Victoria went some way down this track three years ago by auctioning off its train, tram and bus services. The move enabled it to cap public subsidy levels as successful bidders undertook to introduce new trains and trams.
The Victorian Government still controls the network, and actively monitors service levels to ensure they meet contractual commitments.
The Christie report's demand for new rail lines in NSW, and the sheer capital cost involved in the plans, mean private investment is essential.
As the cost of the Chatswood-Parramatta link has blown out, from the initial estimates of about $1.5billion to closer to $4billion, State Rail reacted by implementing the project piecemeal, which led to further delays in completion.
When private investors were locked out of the project, some investment banks shifted specialist staff overseas to chase lucrative deals with, for example, the privatisation of the British rail network. The key for investors when assessing prospects is how the State Government would share the risk.
``It has to be done in partnership with State Rail, and how it interacts with the network," one senior banker said. ``To work, it needs a clear understanding of the rights and responsibilities.
``The Melbourne rail/tram franchise is the model that works, and has been exported worldwide. The Victorian Government is outlaying the same amount of funds, and it is getting new rolling stock.
``With a new railway, the construction is easy put it out to tender. The issues are operating and maintenance. For example, if there is passenger risk, then integration with the network is vital. If the Government owns the rolling stock, then there is the issue of supply."

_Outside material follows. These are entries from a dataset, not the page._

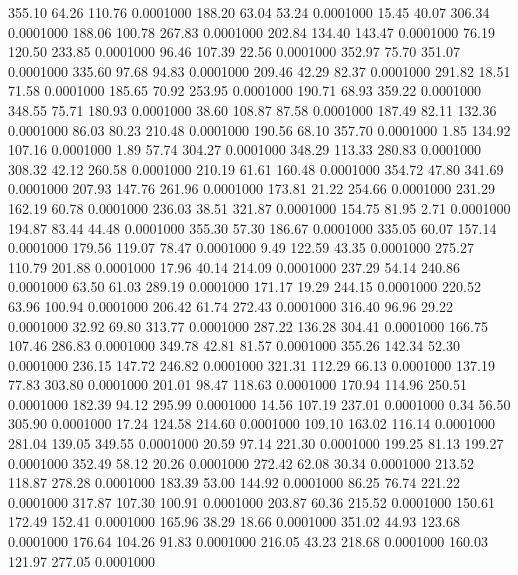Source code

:  355.10   64.26  110.76   0.0001000
 188.20   63.04   53.24   0.0001000
  15.45   40.07  306.34   0.0001000
 188.06  100.78  267.83   0.0001000
 202.84  134.40  143.47   0.0001000
  76.19  120.50  233.85   0.0001000
  96.46  107.39   22.56   0.0001000
 352.97   75.70  351.07   0.0001000
 335.60   97.68   94.83   0.0001000
 209.46   42.29   82.37   0.0001000
 291.82   18.51   71.58   0.0001000
 185.65   70.92  253.95   0.0001000
 190.71   68.93  359.22   0.0001000
 348.55   75.71  180.93   0.0001000
  38.60  108.87   87.58   0.0001000
 187.49   82.11  132.36   0.0001000
  86.03   80.23  210.48   0.0001000
 190.56   68.10  357.70   0.0001000
   1.85  134.92  107.16   0.0001000
   1.89   57.74  304.27   0.0001000
 348.29  113.33  280.83   0.0001000
 308.32   42.12  260.58   0.0001000
 210.19   61.61  160.48   0.0001000
 354.72   47.80  341.69   0.0001000
 207.93  147.76  261.96   0.0001000
 173.81   21.22  254.66   0.0001000
 231.29  162.19   60.78   0.0001000
 236.03   38.51  321.87   0.0001000
 154.75   81.95    2.71   0.0001000
 194.87   83.44   44.48   0.0001000
 355.30   57.30  186.67   0.0001000
 335.05   60.07  157.14   0.0001000
 179.56  119.07   78.47   0.0001000
   9.49  122.59   43.35   0.0001000
 275.27  110.79  201.88   0.0001000
  17.96   40.14  214.09   0.0001000
 237.29   54.14  240.86   0.0001000
  63.50   61.03  289.19   0.0001000
 171.17   19.29  244.15   0.0001000
 220.52   63.96  100.94   0.0001000
 206.42   61.74  272.43   0.0001000
 316.40   96.96   29.22   0.0001000
  32.92   69.80  313.77   0.0001000
 287.22  136.28  304.41   0.0001000
 166.75  107.46  286.83   0.0001000
 349.78   42.81   81.57   0.0001000
 355.26  142.34   52.30   0.0001000
 236.15  147.72  246.82   0.0001000
 321.31  112.29   66.13   0.0001000
 137.19   77.83  303.80   0.0001000
 201.01   98.47  118.63   0.0001000
 170.94  114.96  250.51   0.0001000
 182.39   94.12  295.99   0.0001000
  14.56  107.19  237.01   0.0001000
   0.34   56.50  305.90   0.0001000
  17.24  124.58  214.60   0.0001000
 109.10  163.02  116.14   0.0001000
 281.04  139.05  349.55   0.0001000
  20.59   97.14  221.30   0.0001000
 199.25   81.13  199.27   0.0001000
 352.49   58.12   20.26   0.0001000
 272.42   62.08   30.34   0.0001000
 213.52  118.87  278.28   0.0001000
 183.39   53.00  144.92   0.0001000
  86.25   76.74  221.22   0.0001000
 317.87  107.30  100.91   0.0001000
 203.87   60.36  215.52   0.0001000
 150.61  172.49  152.41   0.0001000
 165.96   38.29   18.66   0.0001000
 351.02   44.93  123.68   0.0001000
 176.64  104.26   91.83   0.0001000
 216.05   43.23  218.68   0.0001000
 160.03  121.97  277.05   0.0001000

New lines built with private capital can involve ceding control to private investors for, say 20 or 30 years before it is transferred back to the state.
This technique has been used for toll road developments such as the M5 or the Hills Motorway, with private investors taking all of the development risk and reaping handsome rewards as demand outstrips early forecasts.
But bankers complain that the lack of commercial expertise at State Rail and CityRail means that when proposals are put forward by private investors there is barely a response from the bureaucrats.
The head of a management consulting firm said: ``We take a project to the RTA; it has a budget; it is used to handling these proposals. But you go to the SRA, and there is no real response."
The difficulty with State Rail has been arriving at a risk sharing model the rail authority can use to tap private funds. An example is the fraught negotiations over the Bondi Beach line, a 3.2-kilometre extension from Bondi Junction to the beach.
The line was buried by a lack of rolling stock and the need for a surcharge on the use of Bondi Beach station, if the project was to be viable. And if investors put up the funds they want to ensure that competition from rival modes of transport is limited and that they are insulated from policy changes.
``Preferred tenderers always put in additional conditions," said Peter Abelson, Professor of Economics at Macquarie University.
Another difficulty is the complexity of Sydney's rail system, which makes it difficult for State Rail to guarantee the minimum level of service to attract maximum private funding.
The cost burden for Sydney's train network is the urban sprawl and the lack of urban population density.
Density gives railway operators the ability to cover costs, so that high frequency services are assured. The economics of urban rail travel in Australia is the reverse.